Thirdly, learn from your mistakes, of which there will be many.
And lastly, put yourself in the other person’s shoes and try to understand their world view and perspective of the issue at hand.
What are your top two career highlights?
A continuous personal highlight has been working with people from all over the world with differing backgrounds and perspectives, all contributing in different ways to the team goals.
From a project perspective, the highlights have been:
- The Hyatt Hotel in Adelaide, which was the first major building I designed as lead structural engineer.
- The design pressures working in Kuala Lumpur in the 1990’s property boom, working with a small enthusiastic team which designed some 20 high rise projects up to 55 storeys in a period of a couple of years.
- More recently, working in Dubai since 2003 and being part of the construction of even taller, technically complex buildings up to 120 storeys, the design or construction of which would have been impossible without the explosion of computing power and advanced materials.
How does being Chartered assist in your career?
It’s been indispensable. Being chartered is the engineer’s international passport for recognition in other jurisdictions and at a project level by people who are not familiar with Australia. It promotes confidence with employers, clients and local authorities.
What advice do you have for graduate engineers?
Do what you enjoy, be passionate about it and have fun doing it. Get involved, be energetic and go the extra mile to do more than is expected. Understand how your work integrates with all of the others. Communication is the key and developing your personal skills is as important as technical knowledge.

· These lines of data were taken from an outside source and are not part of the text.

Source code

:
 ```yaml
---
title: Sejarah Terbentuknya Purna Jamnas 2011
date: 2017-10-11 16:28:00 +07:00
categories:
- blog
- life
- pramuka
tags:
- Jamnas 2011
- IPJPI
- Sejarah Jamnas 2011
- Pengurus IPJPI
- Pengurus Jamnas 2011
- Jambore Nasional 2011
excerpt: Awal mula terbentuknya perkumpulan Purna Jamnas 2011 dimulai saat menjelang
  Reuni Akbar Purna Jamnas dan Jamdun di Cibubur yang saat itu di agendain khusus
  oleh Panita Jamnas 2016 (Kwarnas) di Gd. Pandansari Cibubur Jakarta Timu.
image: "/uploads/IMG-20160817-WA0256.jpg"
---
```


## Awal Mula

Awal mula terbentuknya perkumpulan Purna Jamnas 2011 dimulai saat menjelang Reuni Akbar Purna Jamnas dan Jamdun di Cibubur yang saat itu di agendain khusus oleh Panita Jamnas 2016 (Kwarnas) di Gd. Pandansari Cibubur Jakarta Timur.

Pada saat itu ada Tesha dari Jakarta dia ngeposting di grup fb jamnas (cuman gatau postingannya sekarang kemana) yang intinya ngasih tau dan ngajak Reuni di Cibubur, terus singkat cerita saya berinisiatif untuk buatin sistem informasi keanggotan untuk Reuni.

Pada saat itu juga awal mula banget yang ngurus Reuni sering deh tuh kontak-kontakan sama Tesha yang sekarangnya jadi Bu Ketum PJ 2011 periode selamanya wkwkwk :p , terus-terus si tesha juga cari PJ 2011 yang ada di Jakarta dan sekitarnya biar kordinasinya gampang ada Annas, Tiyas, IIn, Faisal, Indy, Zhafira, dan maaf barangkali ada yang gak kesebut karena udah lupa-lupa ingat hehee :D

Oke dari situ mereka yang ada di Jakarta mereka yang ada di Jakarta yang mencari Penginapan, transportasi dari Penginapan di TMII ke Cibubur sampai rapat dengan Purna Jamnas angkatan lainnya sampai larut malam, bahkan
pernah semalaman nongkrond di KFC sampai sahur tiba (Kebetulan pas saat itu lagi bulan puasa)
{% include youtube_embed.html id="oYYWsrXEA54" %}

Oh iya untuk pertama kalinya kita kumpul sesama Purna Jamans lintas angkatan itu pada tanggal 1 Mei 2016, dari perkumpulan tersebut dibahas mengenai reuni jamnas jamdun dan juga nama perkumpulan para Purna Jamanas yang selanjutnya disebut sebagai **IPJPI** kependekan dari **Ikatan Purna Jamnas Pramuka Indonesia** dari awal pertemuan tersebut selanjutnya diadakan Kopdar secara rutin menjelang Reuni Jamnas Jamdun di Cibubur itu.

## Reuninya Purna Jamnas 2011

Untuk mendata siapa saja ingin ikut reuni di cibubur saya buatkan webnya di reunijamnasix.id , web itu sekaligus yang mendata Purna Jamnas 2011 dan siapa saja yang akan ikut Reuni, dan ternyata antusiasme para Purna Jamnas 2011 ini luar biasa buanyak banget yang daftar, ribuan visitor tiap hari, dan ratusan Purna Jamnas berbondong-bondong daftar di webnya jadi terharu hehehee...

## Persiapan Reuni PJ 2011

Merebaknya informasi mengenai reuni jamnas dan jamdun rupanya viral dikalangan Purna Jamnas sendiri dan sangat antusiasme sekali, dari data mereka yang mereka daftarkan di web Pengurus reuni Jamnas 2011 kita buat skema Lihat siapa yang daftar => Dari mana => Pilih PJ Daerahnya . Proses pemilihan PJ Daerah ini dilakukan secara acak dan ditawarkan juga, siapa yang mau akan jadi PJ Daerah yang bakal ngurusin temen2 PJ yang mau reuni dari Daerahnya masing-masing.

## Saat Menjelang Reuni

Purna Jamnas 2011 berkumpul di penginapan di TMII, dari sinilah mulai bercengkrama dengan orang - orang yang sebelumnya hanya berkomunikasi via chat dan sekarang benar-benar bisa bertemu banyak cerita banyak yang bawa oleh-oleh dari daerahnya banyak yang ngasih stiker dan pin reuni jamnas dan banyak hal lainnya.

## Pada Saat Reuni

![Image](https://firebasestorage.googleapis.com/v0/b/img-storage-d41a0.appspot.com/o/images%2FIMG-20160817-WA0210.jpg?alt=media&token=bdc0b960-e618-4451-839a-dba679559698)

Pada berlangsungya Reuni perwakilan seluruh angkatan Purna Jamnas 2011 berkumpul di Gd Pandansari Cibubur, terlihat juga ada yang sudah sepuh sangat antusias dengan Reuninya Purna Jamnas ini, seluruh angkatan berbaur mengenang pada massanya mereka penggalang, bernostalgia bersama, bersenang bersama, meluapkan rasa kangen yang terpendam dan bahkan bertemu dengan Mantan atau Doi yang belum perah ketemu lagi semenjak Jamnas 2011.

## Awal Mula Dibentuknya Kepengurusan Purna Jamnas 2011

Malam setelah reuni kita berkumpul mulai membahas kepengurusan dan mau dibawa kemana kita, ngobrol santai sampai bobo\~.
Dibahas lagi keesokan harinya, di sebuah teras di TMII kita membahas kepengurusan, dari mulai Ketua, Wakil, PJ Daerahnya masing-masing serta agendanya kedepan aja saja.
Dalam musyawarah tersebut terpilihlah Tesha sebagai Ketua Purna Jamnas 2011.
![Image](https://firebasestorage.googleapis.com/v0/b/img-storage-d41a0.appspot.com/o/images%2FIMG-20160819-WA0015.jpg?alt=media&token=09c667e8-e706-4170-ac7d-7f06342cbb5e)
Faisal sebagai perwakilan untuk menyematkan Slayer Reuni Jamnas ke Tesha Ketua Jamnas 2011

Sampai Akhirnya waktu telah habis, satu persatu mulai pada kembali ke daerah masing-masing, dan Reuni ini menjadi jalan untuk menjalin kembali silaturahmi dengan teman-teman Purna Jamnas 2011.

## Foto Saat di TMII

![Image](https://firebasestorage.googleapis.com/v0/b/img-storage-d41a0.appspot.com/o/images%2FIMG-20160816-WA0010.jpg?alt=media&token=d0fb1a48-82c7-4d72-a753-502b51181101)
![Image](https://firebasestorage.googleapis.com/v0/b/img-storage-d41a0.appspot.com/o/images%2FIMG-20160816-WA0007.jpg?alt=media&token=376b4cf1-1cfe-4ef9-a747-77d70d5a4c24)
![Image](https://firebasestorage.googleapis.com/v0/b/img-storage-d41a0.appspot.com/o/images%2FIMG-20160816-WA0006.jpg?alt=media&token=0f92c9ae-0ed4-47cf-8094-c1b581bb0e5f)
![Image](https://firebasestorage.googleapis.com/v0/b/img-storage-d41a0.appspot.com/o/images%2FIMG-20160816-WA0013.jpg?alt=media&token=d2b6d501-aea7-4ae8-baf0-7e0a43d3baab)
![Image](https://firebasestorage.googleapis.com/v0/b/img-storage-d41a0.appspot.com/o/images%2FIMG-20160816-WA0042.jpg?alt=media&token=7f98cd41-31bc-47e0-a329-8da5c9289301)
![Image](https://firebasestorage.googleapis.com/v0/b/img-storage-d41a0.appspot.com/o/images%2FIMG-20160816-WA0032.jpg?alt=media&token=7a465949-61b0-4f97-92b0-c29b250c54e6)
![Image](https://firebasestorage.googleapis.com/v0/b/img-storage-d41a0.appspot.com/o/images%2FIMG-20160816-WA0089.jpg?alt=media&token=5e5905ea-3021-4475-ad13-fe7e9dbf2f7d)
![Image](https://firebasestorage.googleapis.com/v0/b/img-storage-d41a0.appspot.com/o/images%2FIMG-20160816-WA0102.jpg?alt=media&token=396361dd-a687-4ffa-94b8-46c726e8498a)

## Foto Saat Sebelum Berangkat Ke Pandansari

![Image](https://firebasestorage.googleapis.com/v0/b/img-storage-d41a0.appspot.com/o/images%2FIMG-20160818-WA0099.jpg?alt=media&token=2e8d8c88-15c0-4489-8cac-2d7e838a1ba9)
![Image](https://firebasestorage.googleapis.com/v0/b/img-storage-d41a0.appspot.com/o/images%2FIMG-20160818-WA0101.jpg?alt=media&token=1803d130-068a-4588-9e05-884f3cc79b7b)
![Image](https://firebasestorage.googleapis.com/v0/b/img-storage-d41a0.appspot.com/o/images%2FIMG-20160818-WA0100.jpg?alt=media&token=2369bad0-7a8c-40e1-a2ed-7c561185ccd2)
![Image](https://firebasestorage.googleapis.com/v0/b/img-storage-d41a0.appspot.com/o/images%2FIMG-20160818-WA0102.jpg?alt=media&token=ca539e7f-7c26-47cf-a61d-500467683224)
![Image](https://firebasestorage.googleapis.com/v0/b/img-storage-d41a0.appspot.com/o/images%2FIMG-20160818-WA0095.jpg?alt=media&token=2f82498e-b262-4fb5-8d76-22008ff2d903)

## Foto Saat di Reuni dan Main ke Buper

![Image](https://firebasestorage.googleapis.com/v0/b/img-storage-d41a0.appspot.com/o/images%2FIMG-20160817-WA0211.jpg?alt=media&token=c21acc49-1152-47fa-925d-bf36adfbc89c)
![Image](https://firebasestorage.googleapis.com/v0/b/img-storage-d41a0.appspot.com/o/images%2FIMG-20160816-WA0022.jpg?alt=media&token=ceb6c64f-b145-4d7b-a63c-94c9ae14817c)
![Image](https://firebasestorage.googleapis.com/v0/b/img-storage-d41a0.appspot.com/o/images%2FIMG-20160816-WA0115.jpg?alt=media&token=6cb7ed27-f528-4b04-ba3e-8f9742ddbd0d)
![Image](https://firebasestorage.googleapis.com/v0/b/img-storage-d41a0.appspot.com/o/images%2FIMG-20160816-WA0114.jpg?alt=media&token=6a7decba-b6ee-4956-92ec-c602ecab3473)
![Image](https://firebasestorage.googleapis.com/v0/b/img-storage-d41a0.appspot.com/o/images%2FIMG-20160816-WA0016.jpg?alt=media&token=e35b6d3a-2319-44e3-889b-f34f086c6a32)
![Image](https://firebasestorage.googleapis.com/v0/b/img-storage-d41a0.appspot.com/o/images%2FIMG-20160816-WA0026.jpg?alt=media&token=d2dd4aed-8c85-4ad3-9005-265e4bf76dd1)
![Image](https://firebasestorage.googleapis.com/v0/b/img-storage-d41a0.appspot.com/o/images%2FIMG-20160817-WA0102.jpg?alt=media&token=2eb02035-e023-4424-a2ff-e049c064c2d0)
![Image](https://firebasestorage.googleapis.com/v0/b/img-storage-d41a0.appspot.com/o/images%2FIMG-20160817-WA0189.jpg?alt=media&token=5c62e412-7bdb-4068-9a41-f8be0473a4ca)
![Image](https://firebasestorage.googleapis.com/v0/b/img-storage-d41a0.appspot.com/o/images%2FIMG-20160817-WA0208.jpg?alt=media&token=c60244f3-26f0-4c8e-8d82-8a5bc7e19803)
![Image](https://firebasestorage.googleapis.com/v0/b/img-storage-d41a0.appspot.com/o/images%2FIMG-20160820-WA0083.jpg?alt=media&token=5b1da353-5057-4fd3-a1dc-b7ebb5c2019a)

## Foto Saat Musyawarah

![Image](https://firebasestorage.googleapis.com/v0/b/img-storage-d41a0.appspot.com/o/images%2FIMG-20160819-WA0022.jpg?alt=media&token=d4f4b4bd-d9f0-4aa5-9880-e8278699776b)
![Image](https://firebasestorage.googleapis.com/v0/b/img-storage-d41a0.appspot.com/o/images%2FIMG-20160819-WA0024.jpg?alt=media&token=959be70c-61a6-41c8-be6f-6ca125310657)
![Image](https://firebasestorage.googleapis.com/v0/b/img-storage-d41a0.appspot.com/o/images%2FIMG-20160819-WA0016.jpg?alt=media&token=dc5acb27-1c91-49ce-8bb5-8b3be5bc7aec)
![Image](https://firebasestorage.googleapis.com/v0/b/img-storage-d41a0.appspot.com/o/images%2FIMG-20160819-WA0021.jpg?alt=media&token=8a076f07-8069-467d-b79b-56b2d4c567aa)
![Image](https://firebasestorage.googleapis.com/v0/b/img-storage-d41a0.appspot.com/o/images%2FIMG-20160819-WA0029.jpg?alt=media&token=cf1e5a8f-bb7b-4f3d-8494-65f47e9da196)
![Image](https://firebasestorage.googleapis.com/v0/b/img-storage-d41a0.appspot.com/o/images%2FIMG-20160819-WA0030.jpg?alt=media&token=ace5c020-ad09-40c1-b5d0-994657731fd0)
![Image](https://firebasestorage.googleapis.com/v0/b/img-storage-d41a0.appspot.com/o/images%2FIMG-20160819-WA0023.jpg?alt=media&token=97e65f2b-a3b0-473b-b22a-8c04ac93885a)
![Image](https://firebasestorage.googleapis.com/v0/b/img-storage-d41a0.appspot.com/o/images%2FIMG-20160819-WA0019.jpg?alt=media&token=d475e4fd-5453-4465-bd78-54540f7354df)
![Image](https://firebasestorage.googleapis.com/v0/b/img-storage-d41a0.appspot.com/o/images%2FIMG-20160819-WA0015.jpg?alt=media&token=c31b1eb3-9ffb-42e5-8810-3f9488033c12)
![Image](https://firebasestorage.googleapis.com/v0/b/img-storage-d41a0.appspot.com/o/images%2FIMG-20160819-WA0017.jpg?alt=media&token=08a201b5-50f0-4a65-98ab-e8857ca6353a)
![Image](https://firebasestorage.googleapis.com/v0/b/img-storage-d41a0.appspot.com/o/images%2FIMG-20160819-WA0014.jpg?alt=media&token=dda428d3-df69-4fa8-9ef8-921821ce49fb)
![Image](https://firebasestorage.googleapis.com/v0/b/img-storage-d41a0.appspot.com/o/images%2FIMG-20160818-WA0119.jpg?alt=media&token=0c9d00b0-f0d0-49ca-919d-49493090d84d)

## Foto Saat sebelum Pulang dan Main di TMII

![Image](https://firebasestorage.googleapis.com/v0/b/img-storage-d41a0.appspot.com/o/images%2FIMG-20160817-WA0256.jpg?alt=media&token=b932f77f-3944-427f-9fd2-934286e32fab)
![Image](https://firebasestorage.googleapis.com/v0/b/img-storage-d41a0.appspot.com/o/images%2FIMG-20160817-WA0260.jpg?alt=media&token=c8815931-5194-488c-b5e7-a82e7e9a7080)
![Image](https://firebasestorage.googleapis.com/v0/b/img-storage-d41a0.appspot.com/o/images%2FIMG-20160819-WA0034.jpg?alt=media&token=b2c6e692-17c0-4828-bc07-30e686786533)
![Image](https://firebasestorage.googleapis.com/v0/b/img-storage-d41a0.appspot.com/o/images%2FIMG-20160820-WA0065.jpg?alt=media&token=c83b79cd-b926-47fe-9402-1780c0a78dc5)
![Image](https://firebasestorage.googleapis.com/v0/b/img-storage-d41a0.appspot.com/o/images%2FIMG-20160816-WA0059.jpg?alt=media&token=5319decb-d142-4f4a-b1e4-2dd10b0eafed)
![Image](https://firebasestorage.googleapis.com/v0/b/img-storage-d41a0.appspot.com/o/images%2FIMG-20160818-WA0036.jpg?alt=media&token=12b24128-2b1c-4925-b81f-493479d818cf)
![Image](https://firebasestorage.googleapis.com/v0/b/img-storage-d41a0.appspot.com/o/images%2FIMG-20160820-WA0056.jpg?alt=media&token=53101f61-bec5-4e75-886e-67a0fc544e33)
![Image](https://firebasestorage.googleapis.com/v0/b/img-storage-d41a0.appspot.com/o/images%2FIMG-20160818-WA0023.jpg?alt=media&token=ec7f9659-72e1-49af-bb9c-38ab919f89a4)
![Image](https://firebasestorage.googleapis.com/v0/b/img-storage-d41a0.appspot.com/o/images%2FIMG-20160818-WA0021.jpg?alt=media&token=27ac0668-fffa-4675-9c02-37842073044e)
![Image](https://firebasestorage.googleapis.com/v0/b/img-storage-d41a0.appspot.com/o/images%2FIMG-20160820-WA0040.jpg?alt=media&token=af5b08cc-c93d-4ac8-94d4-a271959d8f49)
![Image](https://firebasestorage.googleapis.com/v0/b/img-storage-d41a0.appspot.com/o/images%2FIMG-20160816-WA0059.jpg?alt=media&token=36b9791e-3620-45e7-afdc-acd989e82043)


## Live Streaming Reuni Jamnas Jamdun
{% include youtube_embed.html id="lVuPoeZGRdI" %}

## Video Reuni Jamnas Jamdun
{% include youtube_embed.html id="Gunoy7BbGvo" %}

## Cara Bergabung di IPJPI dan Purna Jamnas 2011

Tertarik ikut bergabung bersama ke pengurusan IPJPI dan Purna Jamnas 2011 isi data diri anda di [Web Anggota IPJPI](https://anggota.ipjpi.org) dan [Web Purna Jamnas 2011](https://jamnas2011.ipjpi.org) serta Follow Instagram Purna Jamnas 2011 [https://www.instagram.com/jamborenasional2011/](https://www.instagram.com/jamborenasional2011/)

A university degree is but the start of a continuous learning process which will be non-stop throughout your career. Engineering will be a totally different space in 20 or 30 years and the rate of change will continue to be exponential. You will end up doing fabulous things that are not even thought about at the moment, so be alert and look for opportunities, both personally and technically in your work. Embrace the change, be part of it and push the boundaries for constant improvement for a new and better world.
How has the profession changed over your career?
Technical advances during my career have been unbelievable. I have been doing things recently that I could never have dreamed about when I first graduated, mainly attributable to increased computing power and developments in advanced materials. As a result, projects continue to become larger and technically more complex, and the consequences (both positive and negative) on both the community and individuals also continue to increase.
At the same time, community expectations have also changed and the profession is moving steadily from self-control towards statutory regulation. The role of professional bodies, such as Engineer’s Australia is therefore increasingly important as the profession’s voice to ensure that responsibilities and accountability are properly balanced.
Who (living or dead) would you like to sit next to on a plane and why?
This is the most difficult question, as there have been so many great people over the generations.
Microsoft founder Bill Gates is one person I would like to spend some time with. Not only due to his vision in developing an open architecture for computers operating systems, but also his philanthropic efforts to use his good fortune to help overcome some of the key social and humanitarian challenges facing the world as a whole.
What was the most recent thing you have done to promote the profession of engineering?
The most recent events have been a joining the Advisory Board of the engineering faculty at the University of Wollongong in Dubai UOWD, and giving presentations on the benefits of Engineer’s Australia membership to students.